Según Reuters, el crecimiento económico de ese país cayó al 6.8% el último trimestre, lo que arrastró al descenso la marcha de la expansión, que alcanzó así el 9%, su valor mínimo en siete años.
De todos modos, el alivio temporal fue bien recibido por la mayoría de los jugadores del negocio de los graneles secos, que fueron duramente golpeados cuando el índice cayera un 92% el año pasado, desde su pico máximo de 11.793 puntos del 20 de mayo.
El récord alcanzado por el BDI durante 2008 fue principalmente motorizado por los preparativos de China para las Olimpíadas, y por varios otros factores que vale la pena repasar.
Nazery Khalid, del Instituto Marítimo de Malasia, recuerda que para satisfacer la demanda de hierro y carbón del año último, China comenzó a importarlos de mercados no tradicionales y lejanos, como el Brasil.
“Los enormes volúmenes y los largos viajes requeridos para el transporte de estas materias primas a China, resultaron en una formidable demanda para buques graneleros más grandes”.
“Esto impulsó la demanda de grandes buques mineraleros. Cientos de barcos de 300.000 toneladas de porte bruto – una proeza desde el punto de vista técnico – fueron ordenados por operadores de cargas secas tales como Mitsui OSK Lines, a los astilleros de Corea del Sur y China”.
“Un mercado financiero complaciente ayudó también a impulsar el frenético ritmo de construcción, proveyendo crédito abundante y barato. Los puertos trabajaron a destajo para incrementar y mejorar sus capacidades de transferencia de este tipo de cargas, y poder atraer más buques graneleros”, dice el especialista.
Nazery sostiene que debido a la inelástica demanda en el mercado, se consideró al comercio de graneles secos como un negocio de comportamiento espectacular, por sus propios méritos.
Debido tal vez a la naturaleza no especulativa de los graneles secos, los analistas y economistas rara vez hablaron de desajustes entre demanda y oferta en el intercambio, y por tanto se mostraron confiados en que la corrida continuaría indefinidamente.

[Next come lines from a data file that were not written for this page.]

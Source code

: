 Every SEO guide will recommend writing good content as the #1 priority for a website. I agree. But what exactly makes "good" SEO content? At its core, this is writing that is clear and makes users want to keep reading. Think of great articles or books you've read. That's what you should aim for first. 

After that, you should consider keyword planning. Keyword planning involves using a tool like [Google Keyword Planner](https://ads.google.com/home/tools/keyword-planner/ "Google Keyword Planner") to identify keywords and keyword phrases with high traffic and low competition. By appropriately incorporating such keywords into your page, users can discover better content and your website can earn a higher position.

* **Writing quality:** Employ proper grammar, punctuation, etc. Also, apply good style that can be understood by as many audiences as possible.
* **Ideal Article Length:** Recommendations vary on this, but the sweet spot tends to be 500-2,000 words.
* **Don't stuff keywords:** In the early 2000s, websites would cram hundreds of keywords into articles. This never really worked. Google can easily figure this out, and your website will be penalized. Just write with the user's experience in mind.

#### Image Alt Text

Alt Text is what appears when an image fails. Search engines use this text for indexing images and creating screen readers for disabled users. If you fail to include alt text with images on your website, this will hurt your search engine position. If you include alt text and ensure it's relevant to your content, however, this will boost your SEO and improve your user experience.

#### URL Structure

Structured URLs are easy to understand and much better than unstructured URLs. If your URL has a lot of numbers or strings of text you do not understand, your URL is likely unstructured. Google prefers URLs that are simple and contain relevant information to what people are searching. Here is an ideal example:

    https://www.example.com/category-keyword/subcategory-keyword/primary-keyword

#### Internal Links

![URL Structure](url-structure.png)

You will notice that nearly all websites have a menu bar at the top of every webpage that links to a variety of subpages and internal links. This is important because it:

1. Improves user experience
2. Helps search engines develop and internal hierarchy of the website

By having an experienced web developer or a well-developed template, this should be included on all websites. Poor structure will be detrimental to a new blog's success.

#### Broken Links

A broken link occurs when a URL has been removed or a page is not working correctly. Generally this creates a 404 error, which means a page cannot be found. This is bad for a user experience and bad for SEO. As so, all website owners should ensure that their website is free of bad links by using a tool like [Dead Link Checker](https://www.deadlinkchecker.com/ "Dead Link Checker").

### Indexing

“Así llego a ser el nivel de confianza y exuberancia en el rendimiento superlativo del comercio de graneles secos. En su pico máximo, a mediados de 2008, este sector era el favorito de los inversores de la industria del transporte marítimo. Las cosas eran casi demasiado buenas para ser ciertas”, agrega.
La infraestructura disponible para manejar tan grandes volúmenes se vio bajo presión bajo el tremendo peso del explosivo crecimiento del comercio.

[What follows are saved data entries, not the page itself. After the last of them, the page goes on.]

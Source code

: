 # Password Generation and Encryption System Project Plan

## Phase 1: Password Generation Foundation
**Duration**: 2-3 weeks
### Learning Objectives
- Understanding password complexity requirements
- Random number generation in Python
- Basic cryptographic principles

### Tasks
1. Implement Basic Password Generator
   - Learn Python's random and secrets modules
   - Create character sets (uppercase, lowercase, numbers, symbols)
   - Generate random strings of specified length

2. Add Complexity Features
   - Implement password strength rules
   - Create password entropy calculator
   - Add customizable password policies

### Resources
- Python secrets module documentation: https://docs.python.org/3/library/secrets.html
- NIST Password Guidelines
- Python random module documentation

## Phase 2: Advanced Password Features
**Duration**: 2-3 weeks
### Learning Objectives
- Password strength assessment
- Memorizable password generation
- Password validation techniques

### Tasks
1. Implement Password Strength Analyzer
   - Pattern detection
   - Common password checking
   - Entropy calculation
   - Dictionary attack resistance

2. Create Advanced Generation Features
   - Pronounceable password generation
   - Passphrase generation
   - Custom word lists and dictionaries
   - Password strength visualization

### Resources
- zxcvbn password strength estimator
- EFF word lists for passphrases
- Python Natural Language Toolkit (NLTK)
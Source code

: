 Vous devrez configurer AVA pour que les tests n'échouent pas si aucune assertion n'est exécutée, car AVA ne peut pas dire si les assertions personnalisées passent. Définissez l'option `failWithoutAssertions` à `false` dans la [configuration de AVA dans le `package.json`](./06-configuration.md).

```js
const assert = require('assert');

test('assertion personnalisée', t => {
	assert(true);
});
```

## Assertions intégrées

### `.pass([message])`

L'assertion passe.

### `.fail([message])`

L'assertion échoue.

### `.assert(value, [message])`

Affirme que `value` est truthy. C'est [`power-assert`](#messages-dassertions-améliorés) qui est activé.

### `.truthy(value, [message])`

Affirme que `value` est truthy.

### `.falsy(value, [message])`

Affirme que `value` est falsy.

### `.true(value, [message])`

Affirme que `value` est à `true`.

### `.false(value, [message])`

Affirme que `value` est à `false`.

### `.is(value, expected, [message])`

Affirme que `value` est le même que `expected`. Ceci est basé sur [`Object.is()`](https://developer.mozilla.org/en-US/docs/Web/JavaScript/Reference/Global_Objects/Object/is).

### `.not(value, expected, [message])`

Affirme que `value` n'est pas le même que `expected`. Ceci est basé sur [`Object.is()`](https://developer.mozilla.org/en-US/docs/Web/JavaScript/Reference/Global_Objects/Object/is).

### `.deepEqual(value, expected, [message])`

Los puertos de cargas secas a granel debieron esforzarse grandemente para manipular los tremendos volúmenes y despachar una creciente cantidad de buques. Los buques graneleros que operaban en el puerto australiano de Newcastle – el mayor y más activo puerto carbonero del mundo -, experimentaron grandes demoras para el ingreso, que llegaron hasta las tres semanas.

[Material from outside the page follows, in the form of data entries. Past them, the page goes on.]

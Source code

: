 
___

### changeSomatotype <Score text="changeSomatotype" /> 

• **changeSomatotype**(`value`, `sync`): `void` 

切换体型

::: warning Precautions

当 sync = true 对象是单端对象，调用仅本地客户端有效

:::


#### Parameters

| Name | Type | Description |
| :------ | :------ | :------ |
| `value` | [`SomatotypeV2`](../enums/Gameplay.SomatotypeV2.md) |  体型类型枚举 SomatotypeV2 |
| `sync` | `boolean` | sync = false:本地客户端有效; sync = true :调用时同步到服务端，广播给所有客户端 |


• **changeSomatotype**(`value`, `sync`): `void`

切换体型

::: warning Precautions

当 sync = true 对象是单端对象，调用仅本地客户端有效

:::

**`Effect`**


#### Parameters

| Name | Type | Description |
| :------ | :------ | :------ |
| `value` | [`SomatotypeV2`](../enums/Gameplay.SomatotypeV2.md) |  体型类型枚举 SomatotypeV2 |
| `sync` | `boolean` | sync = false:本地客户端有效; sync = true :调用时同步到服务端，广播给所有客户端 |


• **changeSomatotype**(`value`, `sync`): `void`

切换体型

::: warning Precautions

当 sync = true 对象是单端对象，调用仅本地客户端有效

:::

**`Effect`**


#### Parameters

Similarmente, los puertos en Brasil crujieron bajo la avalancha de buques graneleros para el transporte de commodities tales como mineral de hierro, porotos de soja, azúcar y café requeridos para satisfacer la insaciable demanda china.
Los costos de los fletes también se dispararon a sus valores más altos, y las ganancias de los operadores alcanzaron los niveles más altos de la historia. El costo de un buque Capesize trepó a mediados del 2008, a la cifra sin precedentes, de u$s 230.000 por día.
Después, todo se agrió dramáticamente para el comercio de graneles secos; el mercado se recalentó y colapsó bajo su propio enorme peso, afirma Nazery.
“La espina que pinchó la burbuja fue la crisis financiera estadounidense que generó un enorme agujero en la integridad y estabilidad del sistema financiero mundial. La abrupta declinación del comercio de graneles secos comenzó tan pronto empezaron a caer los mercados financieros y a salir a superficie los temores sobre la salud de la economía global. Esto afectó severamente a las actividades de negocios, la producción industrial, la confianza de los consumidores y al comercio global.
“Como resultado, las demandas de cargas y de buques se derrumbaron, y los precios de fletes de futuros encararon hacia abajo”.
El costo diario de un Capesize se desplomó, llegando a la ínfima cifra de u$s 2.700 diarios a principios de diciembre, a tan sólo seis meses de haber alcanzado su máximo histórico.
El BDI siguió un camino similar y pasó de un nivel récord en mayo, a los miserables 663 puntos del 5 de diciembre, cerca de su mínimo valor histórico, que data de 1986.
Mirando hacia delante, Nazery explica que según las estimaciones de Clarkson -el mayor shipbroker mundial-, son más de 700 los buques Capesize nuevos que van a ser entregados en los próximos tres a cuatro años.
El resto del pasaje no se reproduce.